# Task description
Because only the text is wanted, repeat the records below exactly and omit the pictures.

# Dataset content

-- Opening Marker --

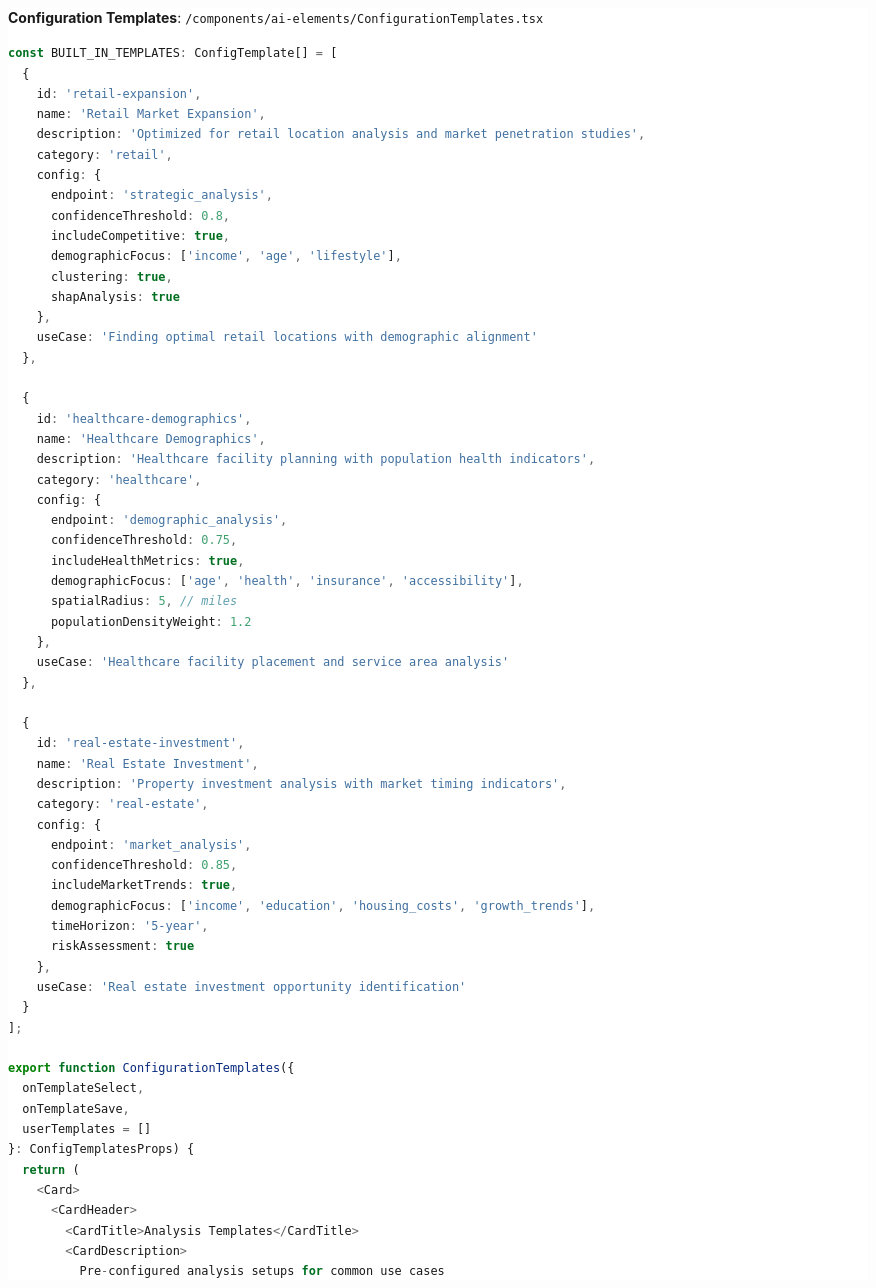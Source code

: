**Configuration Templates**: `/components/ai-elements/ConfigurationTemplates.tsx`

```typescript
const BUILT_IN_TEMPLATES: ConfigTemplate[] = [
  {
    id: 'retail-expansion',
    name: 'Retail Market Expansion',
    description: 'Optimized for retail location analysis and market penetration studies',
    category: 'retail',
    config: {
      endpoint: 'strategic_analysis',
      confidenceThreshold: 0.8,
      includeCompetitive: true,
      demographicFocus: ['income', 'age', 'lifestyle'],
      clustering: true,
      shapAnalysis: true
    },
    useCase: 'Finding optimal retail locations with demographic alignment'
  },
  
  {
    id: 'healthcare-demographics', 
    name: 'Healthcare Demographics',
    description: 'Healthcare facility planning with population health indicators',
    category: 'healthcare',
    config: {
      endpoint: 'demographic_analysis',
      confidenceThreshold: 0.75,
      includeHealthMetrics: true,
      demographicFocus: ['age', 'health', 'insurance', 'accessibility'],
      spatialRadius: 5, // miles
      populationDensityWeight: 1.2
    },
    useCase: 'Healthcare facility placement and service area analysis'
  },
  
  {
    id: 'real-estate-investment',
    name: 'Real Estate Investment',
    description: 'Property investment analysis with market timing indicators', 
    category: 'real-estate',
    config: {
      endpoint: 'market_analysis',
      confidenceThreshold: 0.85,
      includeMarketTrends: true,
      demographicFocus: ['income', 'education', 'housing_costs', 'growth_trends'],
      timeHorizon: '5-year',
      riskAssessment: true
    },
    useCase: 'Real estate investment opportunity identification'
  }
];

export function ConfigurationTemplates({
  onTemplateSelect,
  onTemplateSave,
  userTemplates = []
}: ConfigTemplatesProps) {
  return (
    <Card>
      <CardHeader>
        <CardTitle>Analysis Templates</CardTitle>
        <CardDescription>
          Pre-configured analysis setups for common use cases
```

  [AIPersona.STRATEGIST]: {
  [AIPersona.TACTICIAN]: {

-- Closing Marker --

# Exercise output
Source code

:**Configuration Templates**: `/components/ai-elements/ConfigurationTemplates.tsx`

```typescript
const BUILT_IN_TEMPLATES: ConfigTemplate[] = [
  {
    id: 'retail-expansion',
    name: 'Retail Market Expansion',
    description: 'Optimized for retail location analysis and market penetration studies',
    category: 'retail',
    config: {
      endpoint: 'strategic_analysis',
      confidenceThreshold: 0.8,
      includeCompetitive: true,
      demographicFocus: ['income', 'age', 'lifestyle'],
      clustering: true,
      shapAnalysis: true
    },
    useCase: 'Finding optimal retail locations with demographic alignment'
  },
  
  {
    id: 'healthcare-demographics', 
    name: 'Healthcare Demographics',
    description: 'Healthcare facility planning with population health indicators',
    category: 'healthcare',
    config: {
      endpoint: 'demographic_analysis',
      confidenceThreshold: 0.75,
      includeHealthMetrics: true,
      demographicFocus: ['age', 'health', 'insurance', 'accessibility'],
      spatialRadius: 5, // miles
      populationDensityWeight: 1.2
    },
    useCase: 'Healthcare facility placement and service area analysis'
  },
  
  {
    id: 'real-estate-investment',
    name: 'Real Estate Investment',
    description: 'Property investment analysis with market timing indicators', 
    category: 'real-estate',
    config: {
      endpoint: 'market_analysis',
      confidenceThreshold: 0.85,
      includeMarketTrends: true,
      demographicFocus: ['income', 'education', 'housing_costs', 'growth_trends'],
      timeHorizon: '5-year',
      riskAssessment: true
    },
    useCase: 'Real estate investment opportunity identification'
  }
];

export function ConfigurationTemplates({
  onTemplateSelect,
  onTemplateSave,
  userTemplates = []
}: ConfigTemplatesProps) {
  return (
    <Card>
      <CardHeader>
        <CardTitle>Analysis Templates</CardTitle>
        <CardDescription>
          Pre-configured analysis setups for common use cases
```

  [AIPersona.STRATEGIST]: {
  [AIPersona.TACTICIAN]: {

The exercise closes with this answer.